2001 United States elections
- Election day: November 6

Congressional special elections
- Seats contested: 7
- Net seat change: Republican +1

Gubernatorial elections
- Seats contested: 3 (2 states, 1 territory)
- Net seat change: Democratic +2
- 2001 gubernatorial election results map

Legend
- Democratic gain Republican hold

= 2001 United States elections =

Elections were held in the United States on November 6, 2001 (with some exceptions for local elections and other special elections across the country). The 2001 recession was a dominant issue throughout the year as well as the September 11 attacks and subsequent war on terror.

Despite President George W. Bush's strong popularity amongst the American public due to the September attacks, the Democratic Party flipped the governorships of Virginia and New Jersey, a typical showing for an opposition party in off-year elections.

==Federal elections==
No elections to either the Senate or House were regularly scheduled to occur in 2001.

===U.S. House of Representatives special elections===
In 2001, seven special elections to fill vacancies in the House of Representatives were held. Special elections were held for Pennsylvania's 9th congressional district (on May 15), California's 32nd congressional district (June 5), Virginia's 4th congressional district (June 19), Massachusetts's 9th congressional district (October 16), Florida's 1st congressional district (October 16), Arkansas's 3rd congressional district (November 20), and South Carolina's 2nd congressional district (December 18). Only one district, Virginia's 4th congressional district, changed hands with state Senator Randy Forbes' (R) victory to the seat previously held by Norman Sisisky (D). Thus Republicans increased their majority in the House by one seat.

==State elections==

===Gubernatorial elections===

During the 2001 gubernatorial elections, the governorships of two states and one territory were up for election.

Going into the elections, Republicans held the Governorships of twenty-nine states and one territory, Democrats held the governorships of nineteen states, four territories, and the Mayorship of the District of Columbia, and two governorships were held by incumbents of neither party. Democrats gained the governorships of Virginia and New Jersey. However, Republicans retained the governorship of the Northern Mariana Islands. Thus the balance of power between Republicans and Democrats was changed from 29-19 to 27-21.

===Other statewide elections===
The offices of Lieutenant Governor (in Virginia as a separate election and the Northern Mariana Islands on the same ticket as the gubernatorial nominee) and state Attorney General in the former were up for election. There were no other statewide elective offices in New Jersey open with the office of governor aside.

===State legislative elections===

In 2001, seats in both houses of the New Jersey legislature and the lower house of the Virginia legislature, and both houses of the territorial legislature of the Northern Marina Islands, were up for election.
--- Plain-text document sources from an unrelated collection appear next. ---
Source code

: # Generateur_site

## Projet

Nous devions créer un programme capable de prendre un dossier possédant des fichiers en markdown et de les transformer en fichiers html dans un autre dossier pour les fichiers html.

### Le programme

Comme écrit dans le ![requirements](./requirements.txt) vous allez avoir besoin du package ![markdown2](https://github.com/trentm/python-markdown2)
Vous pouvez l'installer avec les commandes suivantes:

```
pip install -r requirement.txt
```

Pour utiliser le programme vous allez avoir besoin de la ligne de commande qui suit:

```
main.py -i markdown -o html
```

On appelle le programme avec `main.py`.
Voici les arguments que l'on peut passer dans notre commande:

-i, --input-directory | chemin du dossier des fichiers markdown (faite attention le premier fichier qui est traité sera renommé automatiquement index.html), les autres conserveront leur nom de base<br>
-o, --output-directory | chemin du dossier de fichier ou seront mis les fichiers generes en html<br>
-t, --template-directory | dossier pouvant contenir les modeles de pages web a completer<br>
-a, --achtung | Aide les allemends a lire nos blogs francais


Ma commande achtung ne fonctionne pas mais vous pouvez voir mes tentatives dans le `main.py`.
Republicans maintained control of the Virginia House of Delegates, while Democrats won control of the New Jersey General Assembly, and turned the state Senate from Republican to tied.

==Local elections==

===Mayoral elections===
During 2001, several Major American cities held mayoral elections in that year, including the following:
- Albuquerque: former Mayor Martin Chavez (D) was elected to his previous job to serve a second term.
- Boston: Incumbent Mayor Thomas Menino (D), breaking a campaign pledge he had made in his first election in 1993 to serve only two terms, was re-elected to a third term.
- Buffalo: Incumbent Mayor Anthony Masiello (D) was re-elected.
- Charlotte: Incumbent Mayor Pat McCrory (R) was re-elected to a fourth term.
- Greensboro, North Carolina: Incumbent Mayor Keith Holliday won re-election in the runoff against Roch Smith Jr.
- Houston: Incumbent Mayor Lee P. Brown (D) defeated Councilman Orlando Sanchez to win re-election to a third term.
- Jersey City: Former Public Safety Director of Hudson County Glenn D. Cunningham (D) won an open seat election to succeed outgoing Mayor Bret Schundler (R). Cunningham became Jersey City's first Black mayor.
- Kansas City, Kansas: Incumbent Mayor Carol Marinovich was re-elected.
- Los Angeles: City Attorney James Hahn (D) defeated former State Assembly Speaker Antonio Villaraigosa (D) in the runoff to succeed term-limited Mayor Richard Riordan (R). Villaraigosa would defeat Hahn four years later.
- Monroe: Chairman of the Monroe City Council Jamie Mayo was elected Mayor of Monroe, Louisiana, in 2001. Mayo is the second African-American to be elected Mayor of Monroe.
- New York City: In a tight race to succeed term-limited Mayor Rudy Giuliani (R) that was complicated due to the 9/11 terrorist attacks, Democrat turned Republican billionaire Michael Bloomberg defeated then-Public Advocate Mark Green (D), thus giving the Republican party its third consecutive victory for the Mayorship of New York City despite that city's strong Democratic tendency.
- Pittsburgh: Incumbent Mayor Thomas J. Murphy Jr. (D) was re-elected
- Raleigh: Incumbent Mayor Paul Coble (R) was defeated by former Councilman Charles Meeker (D).